═════ Exercise material ═════

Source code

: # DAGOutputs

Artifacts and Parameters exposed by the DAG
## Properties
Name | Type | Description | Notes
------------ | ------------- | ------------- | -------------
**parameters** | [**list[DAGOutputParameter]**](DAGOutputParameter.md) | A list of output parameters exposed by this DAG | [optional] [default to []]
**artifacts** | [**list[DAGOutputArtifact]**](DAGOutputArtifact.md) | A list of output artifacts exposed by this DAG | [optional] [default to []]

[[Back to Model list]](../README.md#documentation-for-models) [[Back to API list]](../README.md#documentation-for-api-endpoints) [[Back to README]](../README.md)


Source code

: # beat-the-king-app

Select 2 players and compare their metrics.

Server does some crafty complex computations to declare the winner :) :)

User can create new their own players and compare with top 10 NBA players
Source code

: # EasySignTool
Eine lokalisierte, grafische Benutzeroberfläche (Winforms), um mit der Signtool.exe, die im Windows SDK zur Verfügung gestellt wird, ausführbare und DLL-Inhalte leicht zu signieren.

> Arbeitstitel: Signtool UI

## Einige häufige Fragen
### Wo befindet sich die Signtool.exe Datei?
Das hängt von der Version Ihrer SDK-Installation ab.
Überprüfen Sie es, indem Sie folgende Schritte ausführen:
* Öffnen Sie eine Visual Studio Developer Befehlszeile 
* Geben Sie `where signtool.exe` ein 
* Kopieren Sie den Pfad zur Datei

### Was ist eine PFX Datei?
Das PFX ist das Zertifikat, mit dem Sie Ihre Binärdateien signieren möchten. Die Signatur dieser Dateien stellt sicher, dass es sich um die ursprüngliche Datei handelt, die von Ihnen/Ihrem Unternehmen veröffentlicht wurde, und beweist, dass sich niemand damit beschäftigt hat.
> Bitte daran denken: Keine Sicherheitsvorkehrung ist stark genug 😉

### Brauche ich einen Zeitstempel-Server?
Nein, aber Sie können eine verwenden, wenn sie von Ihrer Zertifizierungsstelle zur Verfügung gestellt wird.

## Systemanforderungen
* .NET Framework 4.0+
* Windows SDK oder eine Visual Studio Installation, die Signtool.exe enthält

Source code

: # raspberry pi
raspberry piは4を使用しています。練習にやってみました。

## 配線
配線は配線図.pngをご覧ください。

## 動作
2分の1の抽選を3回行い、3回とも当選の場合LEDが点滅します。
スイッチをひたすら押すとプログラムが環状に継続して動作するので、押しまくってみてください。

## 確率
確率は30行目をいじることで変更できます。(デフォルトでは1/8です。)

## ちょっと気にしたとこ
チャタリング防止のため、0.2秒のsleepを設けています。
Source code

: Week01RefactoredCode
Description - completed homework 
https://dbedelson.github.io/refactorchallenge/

═════

**Your instructions**. Exactly as they stand above, write out the entries.

**Solution**.
Source code

: # DAGOutputs

Artifacts and Parameters exposed by the DAG
## Properties
Name | Type | Description | Notes
------------ | ------------- | ------------- | -------------
**parameters** | [**list[DAGOutputParameter]**](DAGOutputParameter.md) | A list of output parameters exposed by this DAG | [optional] [default to []]
**artifacts** | [**list[DAGOutputArtifact]**](DAGOutputArtifact.md) | A list of output artifacts exposed by this DAG | [optional] [default to []]

[[Back to Model list]](../README.md#documentation-for-models) [[Back to API list]](../README.md#documentation-for-api-endpoints) [[Back to README]](../README.md)


Source code

: # beat-the-king-app

Select 2 players and compare their metrics.

Server does some crafty complex computations to declare the winner :) :)

User can create new their own players and compare with top 10 NBA players
Source code

: # EasySignTool
Eine lokalisierte, grafische Benutzeroberfläche (Winforms), um mit der Signtool.exe, die im Windows SDK zur Verfügung gestellt wird, ausführbare und DLL-Inhalte leicht zu signieren.

> Arbeitstitel: Signtool UI

## Einige häufige Fragen
### Wo befindet sich die Signtool.exe Datei?
Das hängt von der Version Ihrer SDK-Installation ab.
Überprüfen Sie es, indem Sie folgende Schritte ausführen:
* Öffnen Sie eine Visual Studio Developer Befehlszeile 
* Geben Sie `where signtool.exe` ein 
* Kopieren Sie den Pfad zur Datei

### Was ist eine PFX Datei?
Das PFX ist das Zertifikat, mit dem Sie Ihre Binärdateien signieren möchten. Die Signatur dieser Dateien stellt sicher, dass es sich um die ursprüngliche Datei handelt, die von Ihnen/Ihrem Unternehmen veröffentlicht wurde, und beweist, dass sich niemand damit beschäftigt hat.
> Bitte daran denken: Keine Sicherheitsvorkehrung ist stark genug 😉

### Brauche ich einen Zeitstempel-Server?
Nein, aber Sie können eine verwenden, wenn sie von Ihrer Zertifizierungsstelle zur Verfügung gestellt wird.

## Systemanforderungen
* .NET Framework 4.0+
* Windows SDK oder eine Visual Studio Installation, die Signtool.exe enthält

Source code

: # raspberry pi
raspberry piは4を使用しています。練習にやってみました。

## 配線
配線は配線図.pngをご覧ください。

## 動作
2分の1の抽選を3回行い、3回とも当選の場合LEDが点滅します。
スイッチをひたすら押すとプログラムが環状に継続して動作するので、押しまくってみてください。

## 確率
確率は30行目をいじることで変更できます。(デフォルトでは1/8です。)

## ちょっと気にしたとこ
チャタリング防止のため、0.2秒のsleepを設けています。
Source code

: Week01RefactoredCode
Description - completed homework 
https://dbedelson.github.io/refactorchallenge/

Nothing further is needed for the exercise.